DEMOKRASİ MİLLİ İRADE MİDİR, YOKSA TAĞUTİ BİR DÜZEN MİDİR?
Eklenme: 8/15/2013 12:00:00 AM

Evet, sevgili okurlar.

Zaman zaman bu köşede dile getirmek istediğimiz küresel, çağdaş dünyamızdaki fesat ve bozgunculuğun mevcudiyeti   giderek dozajını artırıyor ve  azgınlaşan baskıcı rejimler, adeta tağuti zorba düzenlere dönüşüyor.

Hani buna demokrasi deniliyordu?

Hani cumhuriyet deniliyordu?             

Hani insan temel hak ve özgürlükleri deniliyordu?

Hayır, hayır hiç de öyle değil.

Aslında demokrasi memokrasi diye bir şey yok.

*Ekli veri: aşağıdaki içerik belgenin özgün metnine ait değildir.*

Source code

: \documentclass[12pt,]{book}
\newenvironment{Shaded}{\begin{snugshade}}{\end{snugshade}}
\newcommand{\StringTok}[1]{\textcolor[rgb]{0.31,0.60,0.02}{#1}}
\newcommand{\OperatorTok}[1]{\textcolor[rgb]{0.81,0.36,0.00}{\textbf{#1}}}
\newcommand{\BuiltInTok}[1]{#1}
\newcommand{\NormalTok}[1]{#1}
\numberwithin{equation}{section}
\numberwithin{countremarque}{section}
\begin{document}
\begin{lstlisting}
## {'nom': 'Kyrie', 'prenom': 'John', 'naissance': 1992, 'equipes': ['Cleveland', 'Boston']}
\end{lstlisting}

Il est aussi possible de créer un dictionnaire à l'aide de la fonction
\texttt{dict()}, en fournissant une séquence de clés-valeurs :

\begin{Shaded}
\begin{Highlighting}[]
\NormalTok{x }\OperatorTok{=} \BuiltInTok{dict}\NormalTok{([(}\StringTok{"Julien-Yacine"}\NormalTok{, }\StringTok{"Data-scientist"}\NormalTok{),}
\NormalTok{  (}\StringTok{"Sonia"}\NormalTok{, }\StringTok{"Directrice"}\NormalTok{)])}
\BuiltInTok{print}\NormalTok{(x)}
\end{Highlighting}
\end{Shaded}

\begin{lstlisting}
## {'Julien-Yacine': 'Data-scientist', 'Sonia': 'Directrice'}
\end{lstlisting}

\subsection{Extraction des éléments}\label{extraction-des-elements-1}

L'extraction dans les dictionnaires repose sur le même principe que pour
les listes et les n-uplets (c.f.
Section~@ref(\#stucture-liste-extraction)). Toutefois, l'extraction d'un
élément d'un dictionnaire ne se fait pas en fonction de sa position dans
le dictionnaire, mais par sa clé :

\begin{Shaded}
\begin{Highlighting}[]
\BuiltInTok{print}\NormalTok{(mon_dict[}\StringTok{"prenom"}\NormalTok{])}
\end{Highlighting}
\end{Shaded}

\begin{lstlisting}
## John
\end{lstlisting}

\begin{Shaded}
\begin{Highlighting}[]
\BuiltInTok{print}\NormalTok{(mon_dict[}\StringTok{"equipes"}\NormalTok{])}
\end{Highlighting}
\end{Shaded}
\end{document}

Batı dünyası yarattığı tağuti düzenlere kılıf uydurarak, demokrasi gömleğini giydirmiş, daha doğrusu diğer bir deyimle kuzunun postunu kurda giydirmiş, böylece dünyayı yanıltıcı politikalarla kandırmaya çalışıyor ve maalesef bunu da zaman zaman başarmış durumda.

Peki neden böyle oluyor?Çünkü Zira İslam dünyası gaflet uykusundadır.

İşte yaklaşık elli günden beri Mısır’ın başına getirilen oyunlar ve uygulanan acımasız katliamlar yukarıda ifade ettiğimiz gerçeğin  birer kanıtlayıcı delilidir.

Ben şahsen küresel, medeni geçinen dünyaya demokratik medeni bir dünya diyemiyorum.

Bunu dersek , yarasa gibi gerçekleri görmeyip veyahut ışıklardan rahatsız olma pozisyonuna gireriz.

Zira her şey ortada…

Üç yıldan beri Suriye’de Baas rejimi tarafından uygulanmakta olan acımasızca katliam, bir ülkenin altını üstüne getirmiştir. Nice ocaklar söndürülmüş, ülke darmadağın edilmiştir. Kundaktaki bebelerin dahi bir çırpıda atılan bombaların kurbanı olduğunu bütün dünya bildiği halde seyirci kalmaktadır.

Hani bu dünyanın adı medeni, çağdaş, muasır, demokratik bir dünya olarak biliniyordu?

Yaklaşık altmış yıldan beri Mısır devleti hep diktatörlerle, askeri cunta ve mutlak bir dikta ile yönetilirken, bu medeni dünyadan hiç ses çıkmıyordu.Bugün halkın iradesi ile gelen yönetimi batı destekli darbe ile indiren aynı anlayış sivil halkı katlediyor,insanlar inim inim inliyor ama sözüm ona medeni dünyadan yine ses yok.

Sözde çağdaş, medeni dünyada insanlar dinini yaşayamıyor.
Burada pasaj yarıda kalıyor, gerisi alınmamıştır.